Was sind die Prinzipien der sozialen Marktwirtschaft?

Björn Böhning, Vorsitzender
der Jusos, und Philipp Mißfelder, Vorsitzender der Jungen
Union, waren am 13. September zu Gast im Live-Duellchat der Bundeszentrale
für politische Bildung. Es entzündete sich eine kontroverse
Debatte über die Zukunft der Sozialsysteme, das Thema Generationengerechtigkeit
und die Bildungspolitik.

Moderator: Liebe Politik-Interessierte,
herzlich Willkommen im zweiten Live-Duellchat der Bundeszentrale
für politische Bildung. Gestern waren Nike Wessel, Grüne
Jugend, und Johannes Vogel, Junge Liberale, zu Gast. Heute chatten
wir mit den Vorsitzenden von Junger Union und den Jusos, Philipp
Mißfelder und Björn Böhning. Im oberen Feld werden
die beiden Politiker befragt, in dem unteren Feld werden die Fragen
und Kommentare der Chatterinnen und Chatter abgebildet. Wir freuen
uns auf Ihre Kommentare und Fragen, die Sie gerne an die beiden
Duellanten richten können. Herzlich Willkommen Herr Mißfelder
(in Recklinghausen) und Herr Böhning (in Berlin)! Können
wir beginnen?

Björn Böhning: Ja, gerne.

Philipp Mißfelder: Ja.

Moderator: Herr Mißfelder, Herr Böhning, eine Frage
vorab: Haben Sie sich schon einmal durch den Wahl-O-Mat der Bundeszentrale
für politisch Bildung geklickt (www.wahl-o-mat.de), mit dem
man anhand von einigen Fragen seine Parteipräferenz überprüfen
kann? Und damit verknüpft die Frage: Was kam denn raus, bei
Ihnen? Die Mutterpartei?

Philipp Mißfelder: Nein, werde ich aber
im Anschluss an Chat machen.

Björn Böhning: Nein, habe ich auch noch
nicht gemacht, aber ich werde es nachholen.
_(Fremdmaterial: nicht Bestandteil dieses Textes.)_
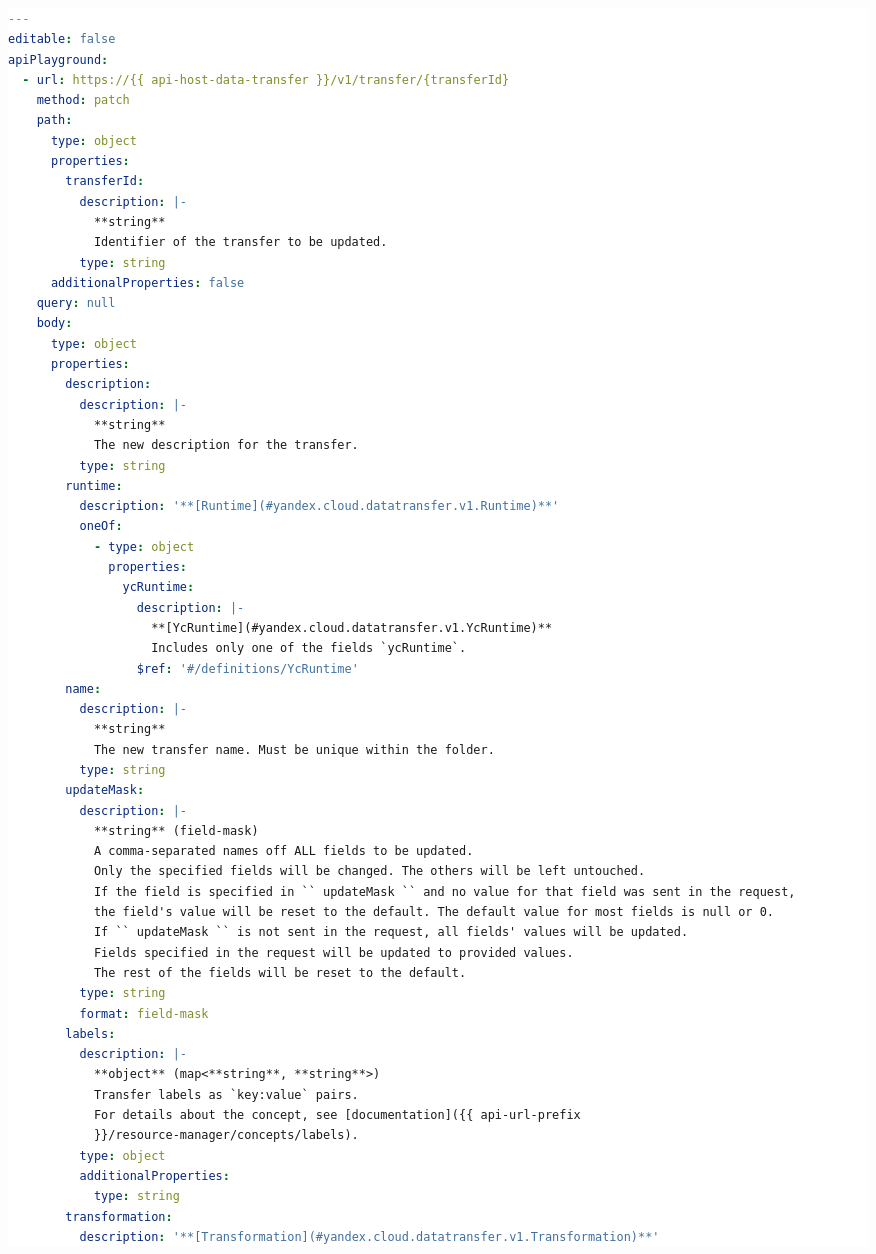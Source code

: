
 ```yaml
---
editable: false
apiPlayground:
  - url: https://{{ api-host-data-transfer }}/v1/transfer/{transferId}
    method: patch
    path:
      type: object
      properties:
        transferId:
          description: |-
            **string**
            Identifier of the transfer to be updated.
          type: string
      additionalProperties: false
    query: null
    body:
      type: object
      properties:
        description:
          description: |-
            **string**
            The new description for the transfer.
          type: string
        runtime:
          description: '**[Runtime](#yandex.cloud.datatransfer.v1.Runtime)**'
          oneOf:
            - type: object
              properties:
                ycRuntime:
                  description: |-
                    **[YcRuntime](#yandex.cloud.datatransfer.v1.YcRuntime)**
                    Includes only one of the fields `ycRuntime`.
                  $ref: '#/definitions/YcRuntime'
        name:
          description: |-
            **string**
            The new transfer name. Must be unique within the folder.
          type: string
        updateMask:
          description: |-
            **string** (field-mask)
            A comma-separated names off ALL fields to be updated.
            Only the specified fields will be changed. The others will be left untouched.
            If the field is specified in `` updateMask `` and no value for that field was sent in the request,
            the field's value will be reset to the default. The default value for most fields is null or 0.
            If `` updateMask `` is not sent in the request, all fields' values will be updated.
            Fields specified in the request will be updated to provided values.
            The rest of the fields will be reset to the default.
          type: string
          format: field-mask
        labels:
          description: |-
            **object** (map<**string**, **string**>)
            Transfer labels as `key:value` pairs.
            For details about the concept, see [documentation]({{ api-url-prefix
            }}/resource-manager/concepts/labels).
          type: object
          additionalProperties:
            type: string
        transformation:
          description: '**[Transformation](#yandex.cloud.datatransfer.v1.Transformation)**'
```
Moderator: Das könnte ja überraschende Antworten generieren:
Jugendorganisationen von Parteien sind ja im besten Falle so etwas
wie die Brutstätte für Reformen der Mutterpartei. Dabei
weichen gerade Jugendorganisationen eben auch immer wieder von der
Parteilinie ab. Herr Böhning, Herr Mißfelder, wie zukunftsfähig
sind ihre eigenen Parteien? Herr Böhning, machen Sie den Anfang?

Björn Böhning: Na, in der Tat haben
wir eine ganze Menge Kritik auch an der Bundesregierung geübt.
Wir sehen aber, dass unsere Kritik Folgen gehabt hat und im Wahlmanifest
der SPD jetzt die wichtigsten Zukunftsthemen angesprochen sind.
Das ist erstens die Bildungspolitik, die wir stärker fördern
wollen, auch finanziell, und das ist zweitens die Vereinbarkeit
von Familie und Beruf, die wir durch das Elterngeld sicher stellen
wollen. Das ist zukunftsfähige Politik.

Moderator: Herr Mißfelder?

Philipp Mißfelder: Kritik gehört dazu.
Wir haben die Pflicht als Jugendorganisation die Interessen der
jungen Generation zu vertreten. Das weicht sehr häufig von
den offiziellen Stellungnahmen von der Partei ab.

Moderator: Wo sind denn bei CDU und SPD die größten
Konfliktlinien zwischen Jugendorganisation und Mutterpartei?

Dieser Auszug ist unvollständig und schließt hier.